Adds method to read the pooling types from model's files (#9506)

Signed-off-by: Flavia Beo <flavia.beo@ibm.com> Signed-off-by: Max de Bayser <mbayser@br.ibm.com> Co-authored-by: Max de Bayser <mbayser@br.ibm.com>
2024-11-07 05:42:40 -03:00
parent e036e527a0
commit aa9078fa03
10 changed files with 342 additions and 25 deletions
--- a/vllm/config.py
+++ b/vllm/config.py
@@ -13,10 +13,10 @@ from vllm.model_executor.layers.quantization import QUANTIZATION_METHODS
 from vllm.model_executor.models import ModelRegistry
 from vllm.platforms import current_platform
 from vllm.tracing import is_otel_available, otel_import_error_traceback
-from vllm.transformers_utils.config import (ConfigFormat, get_config,
-                                            get_hf_image_processor_config,
-                                            get_hf_text_config,
-                                            is_encoder_decoder, uses_mrope)
+from vllm.transformers_utils.config import (
+    ConfigFormat, get_config, get_hf_image_processor_config,
+    get_hf_text_config, get_pooling_config,
+    get_sentence_transformer_tokenizer_config, is_encoder_decoder, uses_mrope)
 from vllm.utils import (GiB_bytes, cuda_device_count_stateless, get_cpu_memory,
                        print_warning_once)

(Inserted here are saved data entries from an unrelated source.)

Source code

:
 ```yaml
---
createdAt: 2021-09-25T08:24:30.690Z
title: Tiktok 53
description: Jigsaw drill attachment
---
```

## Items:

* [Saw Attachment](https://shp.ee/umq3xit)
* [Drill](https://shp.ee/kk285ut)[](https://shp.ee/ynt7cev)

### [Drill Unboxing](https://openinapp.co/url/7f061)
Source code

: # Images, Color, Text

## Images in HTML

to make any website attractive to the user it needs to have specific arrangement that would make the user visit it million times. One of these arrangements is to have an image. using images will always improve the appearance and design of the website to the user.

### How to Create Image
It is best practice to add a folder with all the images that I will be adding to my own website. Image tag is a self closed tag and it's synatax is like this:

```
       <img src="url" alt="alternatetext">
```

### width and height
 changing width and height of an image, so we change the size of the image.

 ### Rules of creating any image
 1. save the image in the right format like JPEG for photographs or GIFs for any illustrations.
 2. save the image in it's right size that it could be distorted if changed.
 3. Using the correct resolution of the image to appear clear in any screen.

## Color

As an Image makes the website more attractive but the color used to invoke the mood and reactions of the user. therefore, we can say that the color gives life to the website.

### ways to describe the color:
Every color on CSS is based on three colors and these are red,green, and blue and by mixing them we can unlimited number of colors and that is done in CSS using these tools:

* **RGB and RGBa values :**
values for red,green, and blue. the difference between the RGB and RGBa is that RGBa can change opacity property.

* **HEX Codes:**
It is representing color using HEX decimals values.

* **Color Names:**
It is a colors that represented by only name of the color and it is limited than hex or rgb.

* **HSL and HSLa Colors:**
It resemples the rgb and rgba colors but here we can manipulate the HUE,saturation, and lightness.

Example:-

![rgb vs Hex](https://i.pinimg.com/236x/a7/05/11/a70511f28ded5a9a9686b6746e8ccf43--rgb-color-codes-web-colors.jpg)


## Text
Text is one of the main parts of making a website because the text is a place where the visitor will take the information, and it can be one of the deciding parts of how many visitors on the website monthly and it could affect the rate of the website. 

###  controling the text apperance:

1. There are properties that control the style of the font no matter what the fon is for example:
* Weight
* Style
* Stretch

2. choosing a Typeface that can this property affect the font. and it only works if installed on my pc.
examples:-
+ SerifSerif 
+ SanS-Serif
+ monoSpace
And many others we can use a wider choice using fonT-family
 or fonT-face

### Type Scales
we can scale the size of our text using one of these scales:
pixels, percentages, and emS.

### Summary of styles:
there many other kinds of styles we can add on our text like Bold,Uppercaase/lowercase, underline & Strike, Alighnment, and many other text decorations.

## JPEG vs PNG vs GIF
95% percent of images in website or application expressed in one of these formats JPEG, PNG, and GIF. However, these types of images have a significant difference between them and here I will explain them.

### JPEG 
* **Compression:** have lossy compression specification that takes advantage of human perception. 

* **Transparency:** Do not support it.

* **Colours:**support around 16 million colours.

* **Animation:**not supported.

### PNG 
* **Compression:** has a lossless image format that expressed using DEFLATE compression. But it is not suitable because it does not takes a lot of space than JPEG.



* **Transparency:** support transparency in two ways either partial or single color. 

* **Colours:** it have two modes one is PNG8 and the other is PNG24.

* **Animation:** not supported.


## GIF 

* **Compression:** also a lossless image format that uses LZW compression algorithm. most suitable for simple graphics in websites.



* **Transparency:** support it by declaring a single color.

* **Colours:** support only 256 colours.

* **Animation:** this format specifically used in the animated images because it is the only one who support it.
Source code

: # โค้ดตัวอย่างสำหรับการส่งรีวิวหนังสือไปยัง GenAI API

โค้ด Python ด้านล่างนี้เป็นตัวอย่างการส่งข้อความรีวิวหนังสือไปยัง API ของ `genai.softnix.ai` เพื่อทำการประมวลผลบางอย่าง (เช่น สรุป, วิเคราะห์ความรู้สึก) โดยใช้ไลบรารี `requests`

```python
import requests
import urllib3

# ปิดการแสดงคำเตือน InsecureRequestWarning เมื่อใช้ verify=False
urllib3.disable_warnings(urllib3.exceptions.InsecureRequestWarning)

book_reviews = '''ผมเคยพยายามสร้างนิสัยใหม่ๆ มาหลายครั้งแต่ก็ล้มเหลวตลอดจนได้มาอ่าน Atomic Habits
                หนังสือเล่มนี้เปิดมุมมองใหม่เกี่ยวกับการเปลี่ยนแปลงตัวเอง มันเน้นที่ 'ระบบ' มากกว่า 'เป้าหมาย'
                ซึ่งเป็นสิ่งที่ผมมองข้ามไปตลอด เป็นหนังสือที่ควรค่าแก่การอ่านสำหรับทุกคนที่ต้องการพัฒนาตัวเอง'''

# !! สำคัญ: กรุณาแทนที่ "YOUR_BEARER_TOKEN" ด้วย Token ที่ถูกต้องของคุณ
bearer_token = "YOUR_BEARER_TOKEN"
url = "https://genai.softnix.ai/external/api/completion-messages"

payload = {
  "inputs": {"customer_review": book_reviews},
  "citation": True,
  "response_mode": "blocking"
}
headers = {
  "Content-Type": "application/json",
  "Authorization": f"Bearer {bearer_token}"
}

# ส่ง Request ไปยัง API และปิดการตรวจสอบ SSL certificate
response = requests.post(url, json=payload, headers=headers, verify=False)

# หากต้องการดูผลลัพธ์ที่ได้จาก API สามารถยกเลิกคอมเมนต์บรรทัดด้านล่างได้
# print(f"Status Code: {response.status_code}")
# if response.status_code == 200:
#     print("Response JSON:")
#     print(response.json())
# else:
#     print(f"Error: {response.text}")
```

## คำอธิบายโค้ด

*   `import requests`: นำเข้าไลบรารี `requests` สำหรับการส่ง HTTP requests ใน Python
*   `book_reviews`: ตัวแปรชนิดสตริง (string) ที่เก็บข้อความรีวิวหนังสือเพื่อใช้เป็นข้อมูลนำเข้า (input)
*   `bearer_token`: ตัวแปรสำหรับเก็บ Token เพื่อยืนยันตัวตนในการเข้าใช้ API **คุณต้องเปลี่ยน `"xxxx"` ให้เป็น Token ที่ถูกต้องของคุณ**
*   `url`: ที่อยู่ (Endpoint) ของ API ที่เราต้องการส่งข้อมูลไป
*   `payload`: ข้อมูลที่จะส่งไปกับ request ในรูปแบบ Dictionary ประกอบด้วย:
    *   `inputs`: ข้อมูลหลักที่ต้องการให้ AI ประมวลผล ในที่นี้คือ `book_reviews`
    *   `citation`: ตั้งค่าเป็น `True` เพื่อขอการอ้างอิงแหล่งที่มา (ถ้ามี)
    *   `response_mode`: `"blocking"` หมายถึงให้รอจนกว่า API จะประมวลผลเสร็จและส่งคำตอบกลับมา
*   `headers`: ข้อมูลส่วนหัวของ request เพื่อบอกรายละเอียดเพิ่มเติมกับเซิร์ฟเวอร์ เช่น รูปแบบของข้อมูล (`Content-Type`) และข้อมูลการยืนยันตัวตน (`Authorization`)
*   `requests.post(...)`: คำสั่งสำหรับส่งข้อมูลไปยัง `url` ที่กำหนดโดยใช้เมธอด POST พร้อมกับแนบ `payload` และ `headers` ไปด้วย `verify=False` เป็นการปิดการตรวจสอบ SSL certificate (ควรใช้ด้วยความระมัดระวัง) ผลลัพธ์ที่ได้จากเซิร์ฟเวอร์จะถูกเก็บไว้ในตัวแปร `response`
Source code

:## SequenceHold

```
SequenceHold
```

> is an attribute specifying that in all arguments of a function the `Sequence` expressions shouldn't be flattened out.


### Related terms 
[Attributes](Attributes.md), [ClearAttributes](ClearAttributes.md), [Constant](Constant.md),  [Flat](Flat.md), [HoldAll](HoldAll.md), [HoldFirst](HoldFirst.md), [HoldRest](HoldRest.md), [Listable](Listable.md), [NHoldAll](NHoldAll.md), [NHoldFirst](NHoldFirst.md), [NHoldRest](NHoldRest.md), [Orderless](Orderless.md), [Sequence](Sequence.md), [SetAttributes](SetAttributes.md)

@@ -197,6 +197,7 @@ class ModelConfig:
                                    code_revision, rope_scaling, rope_theta,
                                    config_format)
        self.hf_text_config = get_hf_text_config(self.hf_config)
+        self.encoder_config = self._get_encoder_config()
        self.hf_image_processor_config = get_hf_image_processor_config(
            self.model, revision)
        self.dtype = _get_and_verify_dtype(self.hf_text_config, dtype)
@@ -229,7 +230,8 @@ class ModelConfig:
            max_model_len=max_model_len,
            disable_sliding_window=self.disable_sliding_window,
            sliding_window_len=self.get_hf_config_sliding_window(),
-            spec_target_max_model_len=spec_target_max_model_len)
+            spec_target_max_model_len=spec_target_max_model_len,
+            encoder_config=self.encoder_config)
        self.served_model_name = get_served_model_name(model,
                                                       served_model_name)
        self.multimodal_config = self._init_multimodal_config(
@@ -273,6 +275,10 @@ class ModelConfig:

        return None

+    def _get_encoder_config(self):
+        return get_sentence_transformer_tokenizer_config(
+            self.model, self.revision)
+
    def _init_pooler_config(
        self,
        pooling_type: Optional[str] = None,
@@ -282,6 +288,14 @@ class ModelConfig:
        pooling_returned_token_ids: Optional[List[int]] = None
    ) -> Optional["PoolerConfig"]:
        if self.task == "embedding":
+            pooling_config = get_pooling_config(self.model, self.revision)
+            if pooling_config is not None:
+                # override if user does not
+                # specifies pooling_type and/or pooling_norm
+                if pooling_type is None:
+                    pooling_type = pooling_config["pooling_type"]
+                if pooling_norm is None:
+                    pooling_norm = pooling_config["normalize"]
            return PoolerConfig(
                pooling_type=pooling_type,
                pooling_norm=pooling_norm,
@@ -1795,6 +1809,7 @@ def _get_and_verify_max_len(
    disable_sliding_window: bool,
    sliding_window_len: Optional[Union[int, List[Optional[int]]]],
    spec_target_max_model_len: Optional[int] = None,
+    encoder_config: Optional[Any] = None,
 ) -> int:
    """Get and verify the model's maximum length."""
    derived_max_model_len = float("inf")
@@ -1877,6 +1892,9 @@ def _get_and_verify_max_len(
                    "original_max_position_embeddings"]
            derived_max_model_len *= scaling_factor

+    if encoder_config and "max_seq_length" in encoder_config:
+        derived_max_model_len = encoder_config["max_seq_length"]
+
    # If the user specified a max length, make sure it is smaller than the
    # derived length from the HF model config.
    if max_model_len is None: